Job Scheduling System

Introduction and Requirements

Introduction

When a limit-sell order or some code is scheduled to run in the future, you need a piece of software like Apache Airflow that runs tasks when certain conditions are met. Because of its wide popularity in the industry, job scheduler has been among the top topics of system design interviews.

Requirements

In an interview, it is critical to lay down concretely the desired features of the system. No one can design a full-fledged system in an hour, so narrow the topic as much as possible! For the simplicity of the discussion, I'm going to focus on the core features of job schedulers:

Create/delete a new job with its schedule
Query all jobs owned by the user
Query the status of a job (running, failed, finished, etc)
Query the execution history of a job
Retry support for failed tasks
On-time execution (when a job is scheduled to run at 1 PM, it should be triggered around 1 PM)

Needless to say, the system should be horizontally scalable and highly available.

Traffic Estimation

The traffic that hits a job scheduler varies in different applications. For internal-use schedulers, the traffic is small as the number of users is limited by the team size. On the other hand, client-facing schedulers can be bombarded with tons of traffic (such as schedulers in AWS). In this article, we assume the traffic is large for better generalization:

We expect millions of active users.
On average, each active user owns dozens of recurring jobs.
On average, an active user creates a couple of new jobs per week.
A large percentage of jobs repeat every day for a few times. Some jobs are executed with longer intervals.

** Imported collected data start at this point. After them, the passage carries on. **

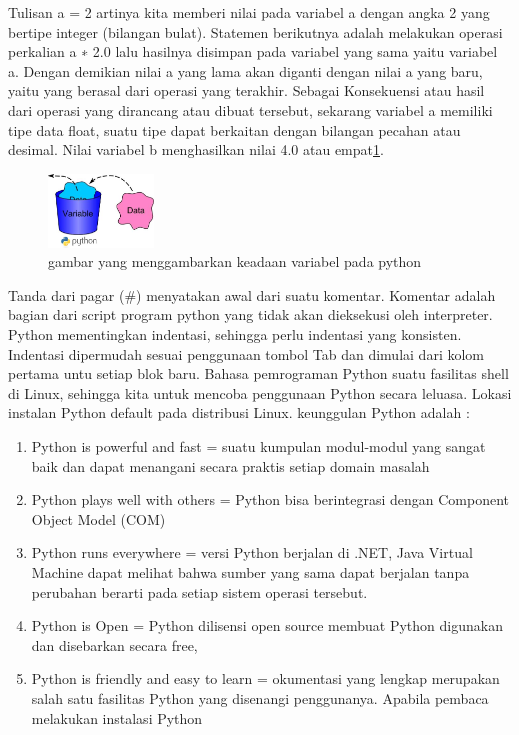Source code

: Tulisan a = 2 artinya kita memberi nilai pada variabel a dengan angka 2 yang bertipe integer
(bilangan bulat). Statemen berikutnya adalah melakukan operasi perkalian a ∗ 2.0 lalu hasilnya
disimpan pada variabel yang sama yaitu variabel a. Dengan demikian nilai a yang lama
akan diganti dengan nilai a yang baru, yaitu yang berasal dari operasi yang terakhir.
Sebagai Konsekuensi atau hasil dari operasi yang dirancang atau dibuat tersebut, 
sekarang variabel a memiliki tipe data float, 
suatu tipe dapat berkaitan dengan bilangan pecahan atau desimal. 
Nilai variabel b menghasilkan nilai 4.0 atau empat\ref{pythonvariable}.
\begin{figure}[ht]
    \centerline{\includegraphics[width=0.25\textwidth]{figures/pythonvariable.png}}
    \caption{gambar yang menggambarkan keadaan variabel pada python}
    \label{pythonvariable}
    \end{figure}

Tanda dari pagar (\#) menyatakan awal dari suatu komentar. Komentar adalah bagian dari
script program python yang tidak akan dieksekusi oleh interpreter. 
Python mementingkan indentasi, sehingga perlu indentasi yang konsisten. Indentasi dipermudah sesuai penggunaan
tombol Tab dan dimulai dari kolom pertama untu setiap blok baru. 
Bahasa pemrograman Python suatu fasilitas  shell di Linux, sehingga kita untuk mencoba penggunaan
Python secara leluasa. Lokasi instalan Python default pada distribusi Linux.
keunggulan Python adalah :
\begin{enumerate}
\item
Python is powerful and fast = suatu kumpulan modul-modul yang sangat baik dan dapat menangani secara praktis setiap domain masalah
\item
Python plays well with others = Python bisa berintegrasi dengan Component Object Model (COM) 
\item
Python runs everywhere = versi Python berjalan di .NET, Java Virtual Machine dapat melihat bahwa sumber yang sama dapat berjalan tanpa perubahan berarti pada setiap sistem operasi tersebut.
\item
Python is Open = Python dilisensi open source membuat Python digunakan dan disebarkan secara free,
\item
Python is friendly and easy to learn = okumentasi yang lengkap merupakan salah satu fasilitas Python yang disenangi penggunanya. Apabila pembaca melakukan instalasi Python
\end{enumerate}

Based on the estimations above, we can make the following conclusions:

The backend database should be horizontally scalable, as the execution history grows quickly (~ 100 million rows of data created every day).
The system is read-heavy, as a job is created once and read many times by the scheduler. The same holds true for execution history, an entry is created and can be queried many times by the user.
We need a distributed group of workers to run jobs concurrently with varying capabilities.
All critical services should be replicated to handle the large traffic.

High Level Design

Database Design

In database design, the access pattern of your application determines what schema is used. Let's investigate the requests that hit the database:

Read Operations

Given a user ID, retrieve all jobs that belong to it (by client)
Given a job ID, retrieve all/latest execution histories belonging to it (by client)
Find all jobs that are scheduled to run right now (by internal servers)

Write Operations

A user can create/delete a new job schedule (by client).
The workers will add execution histories to the database (by internal servers).
The system updates the next execution timestamp of a job after running it (by internal servers).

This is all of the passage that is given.